**WHAT THE EXERCISE ASKS**
Print, from the listing below, the lines starting at the line containing "After witnessing KAL" and ending at the line containing "The current holder", exactly as they stand, and print nothing else.

:: GIVEN INFORMATION ::

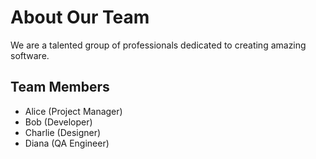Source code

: # About Our Team
We are a talented group of professionals dedicated to creating amazing
software.
## Team Members
- Alice (Project Manager)
- Bob (Developer)
- Charlie (Designer)
- Diana (QA Engineer)
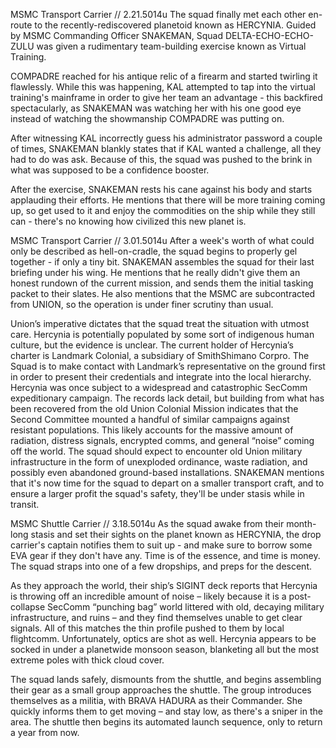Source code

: MSMC Transport Carrier // 2.21.5014u
The squad finally met each other en-route to the recently-rediscovered planetoid known as HERCYNIA. Guided by MSMC Commanding Officer SNAKEMAN, Squad DELTA-ECHO-ECHO-ZULU was given a rudimentary team-building exercise known as Virtual Training.

COMPADRE reached for his antique relic of a firearm and started twirling it flawlessly. While this was happening, KAL attempted to tap into the virtual training's mainframe in order to give her team an advantage - this backfired spectacularly, as SNAKEMAN was watching her with his one good eye instead of watching the showmanship COMPADRE was putting on.

After witnessing KAL incorrectly guess his administrator password a couple of times, SNAKEMAN blankly states that if KAL wanted a challenge, all they had to do was ask. Because of this, the squad was pushed to the brink in what was supposed to be a confidence booster.

After the exercise, SNAKEMAN rests his cane against his body and starts applauding their efforts. He mentions that there will be more training coming up, so get used to it and enjoy the commodities on the ship while they still can - there's no knowing how civilized this new planet is.

MSMC Transport Carrier // 3.01.5014u
After a week's worth of what could only be described as hell-on-cradle, the squad begins to properly gel together - if only a tiny bit. SNAKEMAN assembles the squad for their last briefing under his wing. He mentions that he really didn't give them an honest rundown of the current mission, and sends them the initial tasking packet to their slates. He also mentions that the MSMC are subcontracted from UNION, so the operation is under finer scrutiny than usual.

Union’s imperative dictates that the squad treat the situation with utmost care. Hercynia is potentially populated by some sort of indigenous human culture, but the evidence is unclear.
The current holder of Hercynia’s charter is Landmark Colonial, a subsidiary of SmithShimano Corpro. The Squad is to make contact with Landmark’s representative on the ground first in order to present their credentials and integrate into the local hierarchy.
Hercynia was once subject to a widespread and catastrophic SecComm expeditionary campaign. The records lack detail, but building from what has been recovered from the old Union Colonial Mission indicates that the Second Committee mounted a handful of similar campaigns against resistant populations. This likely accounts for the massive amount of radiation, distress signals, encrypted comms, and general “noise” coming off the world. The squad should expect to encounter old Union military infrastructure in the form of unexploded ordinance, waste radiation, and possibly even abandoned ground-based installations.
SNAKEMAN mentions that it's now time for the squad to depart on a smaller transport craft, and to ensure a larger profit the squad's safety, they'll be under stasis while in transit.

MSMC Shuttle Carrier // 3.18.5014u
As the squad awake from their month-long stasis and set their sights on the planet known as HERCYNIA, the drop carrier's captain notifies them to suit up - and make sure to borrow some EVA gear if they don't have any. Time is of the essence, and time is money. The squad straps into one of a few dropships, and preps for the descent.

As they approach the world, their ship’s SIGINT deck reports that Hercynia is throwing off an incredible amount of noise – likely because it is a post-collapse SecComm “punching bag” world littered with old, decaying military infrastructure, and ruins – and they find themselves unable to get clear signals. All of this matches the thin profile pushed to them by local flightcomm. Unfortunately, optics are shot as well. Hercynia appears to be socked in under a planetwide monsoon season, blanketing all but the most extreme poles with thick cloud cover.

The squad lands safely, dismounts from the shuttle, and begins assembling their gear as a small group approaches the shuttle. The group introduces themselves as a militia, with BRAVA HADURA as their Commander. She quickly informs them to get moving – and stay low, as there's a sniper in the area. The shuttle then begins its automated launch sequence, only to return a year from now.
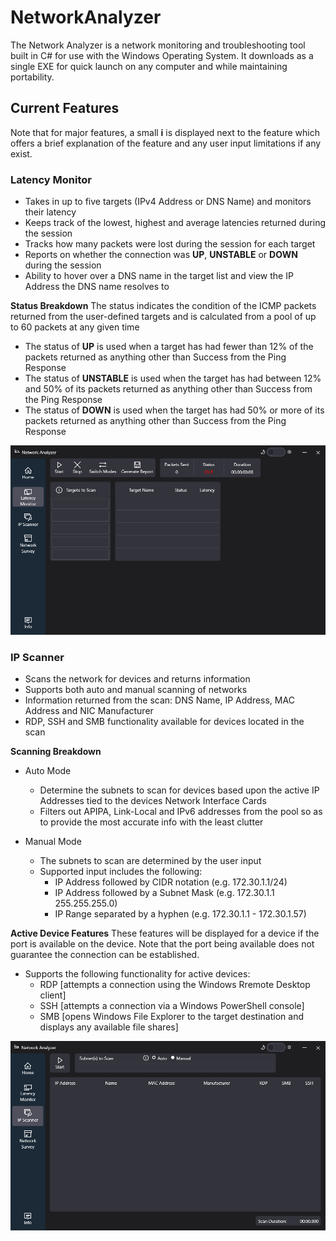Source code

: # NetworkAnalyzer

The Network Analyzer is a network monitoring and troubleshooting tool built in C# for use with the Windows Operating System. It downloads as a single EXE for quick launch on any computer and while maintaining portability.

## Current Features
Note that for major features, a small **i** is displayed next to the feature which offers a brief explanation of the feature and any user input limitations if any exist.

### Latency Monitor
- Takes in up to five targets (IPv4 Address or DNS Name) and monitors their latency
- Keeps track of the lowest, highest and average latencies returned during the session
- Tracks how many packets were lost during the session for each target
- Reports on whether the connection was **UP**, **UNSTABLE** or **DOWN** during the session
- Ability to hover over a DNS name in the target list and view the IP Address the DNS name resolves to

**Status Breakdown**
The status indicates the condition of the ICMP packets returned from the user-defined targets and is calculated from a pool of up to 60 packets at any given time
- The status of **UP** is used when a target has had fewer than 12% of the packets returned as anything other than Success from the Ping Response
- The status of **UNSTABLE** is used when the target has had between 12% and 50% of its packets returned as anything other than Success from the Ping Response
- The status of **DOWN** is used when the target has had 50% or more of its packets returned as anything other than Success from the Ping Response

![Screenshot of the Latency Monitor feature with the Dark Mode theme.](/Images/latency_monitor.png)

### IP Scanner
- Scans the network for devices and returns information
- Supports both auto and manual scanning of networks
- Information returned from the scan: DNS Name, IP Address, MAC Address and NIC Manufacturer
- RDP, SSH and SMB functionality available for devices located in the scan

**Scanning Breakdown**
- Auto Mode
  - Determine the subnets to scan for devices based upon the active IP Addresses tied to the devices Network Interface Cards
  - Filters out APIPA, Link-Local and IPv6 addresses from the pool so as to provide the most accurate info with the least clutter

- Manual Mode
  - The subnets to scan are determined by the user input
  - Supported input includes the following:
	- IP Address followed by CIDR notation (e.g. 172.30.1.1/24)
	- IP Address followed by a Subnet Mask (e.g. 172.30.1.1 255.255.255.0)
	- IP Range separated by a hyphen (e.g. 172.30.1.1 - 172.30.1.57)

**Active Device Features**
These features will be displayed for a device if the port is available on the device.
Note that the port being available does not guarantee the connection can be established.
- Supports the following functionality for active devices:
  - RDP [attempts a connection using the Windows Rremote Desktop client]
  - SSH [attempts a connection via a Windows PowerShell console]
  - SMB [opens Windows File Explorer to the target destination and displays any available file shares]

![Screenshot of the IP Scanner feature with the Dark Mode theme.](/Images/ip_scanner.png)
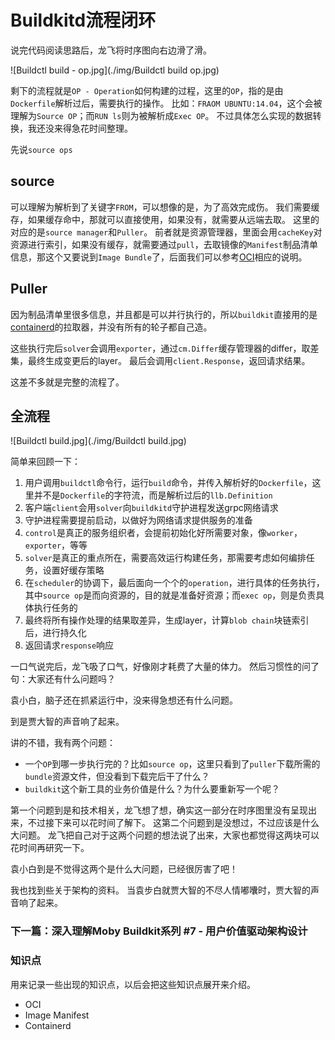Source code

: # Buildkitd流程闭环

说完代码阅读思路后，龙飞将时序图向右边滑了滑。

![Buildctl build - op.jpg](./img/Buildctl build op.jpg)

剩下的流程就是`OP - Operation`如何构建的过程，这里的`OP`，指的是由`Dockerfile`解析过后，需要执行的操作。
比如：`FRAOM UBUNTU:14.04`，这个会被理解为`Source OP`；而`RUN ls`则为被解析成`Exec OP`。
不过具体怎么实现的数据转换，我还没来得急花时间整理。

先说`source ops`
## source
可以理解为解析到了关键字`FROM`，可以想像的是，为了高效完成伤。
我们需要缓存，如果缓存命中，那就可以直接使用，如果没有，就需要从远端去取。
这里的对应的是`source manager`和`Puller`。
前者就是资源管理器，里面会用`cacheKey`对资源进行索引，如果没有缓存，就需要通过`pull`，去取镜像的`Manifest`制品清单信息，那这个又要说到`Image Bundle`了，后面我们可以参考[OCI](https://github.com/opencontainers)相应的说明。

## Puller
因为制品清单里很多信息，并且都是可以并行执行的，所以`buildkit`直接用的是[containerd](https://github.com/containerd)的拉取器，并没有所有的轮子都自己造。

这些执行完后`solver`会调用`exporter`，通过`cm.Differ`缓存管理器的differ，取差集，最终生成变更后的layer。
最后会调用`client.Response`，返回请求结果。

这差不多就是完整的流程了。
## 全流程
![Buildctl build.jpg](./img/Buildctl build.jpg)

简单来回顾一下：
1. 用户调用`buildctl`命令行，运行`build`命令，并传入解析好的`Dockerfile`，这里并不是`Dockerfile`的字符流，而是解析过后的`llb.Definition`
2. 客户端`client`会用`solver`向`buildkitd`守护进程发送grpc网络请求
3. 守护进程需要提前启动，以做好为网络请求提供服务的准备
4. `control`是真正的服务组织者，会提前初始化好所需要对象，像`worker`，`exporter`，等等
5. `solver`是真正的重点所在，需要高效运行构建任务，那需要考虑如何编排任务，设置好缓存策略
6. 在`scheduler`的协调下，最后面向一个个的`operation`，进行具体的任务执行，其中`source op`是而向资源的，目的就是准备好资源；而`exec op`，则是负责具体执行任务的
7. 最终将所有操作处理的结果取差异，生成layer，计算`blob chain`块链索引后，进行持久化
8. 返回请求`response`响应

一口气说完后，龙飞吸了口气，好像刚才耗费了大量的体力。
然后习惯性的问了句：大家还有什么问题吗？

袁小白，脑子还在抓紧运行中，没来得急想还有什么问题。

到是贾大智的声音响了起来。

讲的不错，我有两个问题：
* 一个`OP`到哪一步执行完的？比如`source op`，这里只看到了`puller`下载所需的`bundle`资源文件，但没看到下载完后干了什么？
* `buildkit`这个新工具的业务价值是什么？为什么要重新写一个呢？

第一个问题到是和技术相关，龙飞想了想，确实这一部分在时序图里没有呈现出来，不过接下来可以花时间了解下。
这第二个问题到是没想过，不过应该是什么大问题。
龙飞把自己对于这两个问题的想法说了出来，大家也都觉得这两块可以花时间再研究一下。

袁小白到是不觉得这两个是什么大问题，已经很厉害了吧！

我也找到些关于架构的资料。
当袁步白就贾大智的不尽人情嘟囔时，贾大智的声音响了起来。

### 下一篇：深入理解Moby Buildkit系列 #7 - 用户价值驱动架构设计

### 知识点
用来记录一些出现的知识点，以后会把这些知识点展开来介绍。

* OCI
* Image Manifest
* Containerd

:::

**EXPECTED ANSWER**
After witnessing KAL incorrectly guess his administrator password a couple of times, SNAKEMAN blankly states that if KAL wanted a challenge, all they had to do was ask. Because of this, the squad was pushed to the brink in what was supposed to be a confidence booster.

After the exercise, SNAKEMAN rests his cane against his body and starts applauding their efforts. He mentions that there will be more training coming up, so get used to it and enjoy the commodities on the ship while they still can - there's no knowing how civilized this new planet is.

MSMC Transport Carrier // 3.01.5014u
After a week's worth of what could only be described as hell-on-cradle, the squad begins to properly gel together - if only a tiny bit. SNAKEMAN assembles the squad for their last briefing under his wing. He mentions that he really didn't give them an honest rundown of the current mission, and sends them the initial tasking packet to their slates. He also mentions that the MSMC are subcontracted from UNION, so the operation is under finer scrutiny than usual.

Union’s imperative dictates that the squad treat the situation with utmost care. Hercynia is potentially populated by some sort of indigenous human culture, but the evidence is unclear.
The current holder of Hercynia’s charter is Landmark Colonial, a subsidiary of SmithShimano Corpro. The Squad is to make contact with Landmark’s representative on the ground first in order to present their credentials and integrate into the local hierarchy.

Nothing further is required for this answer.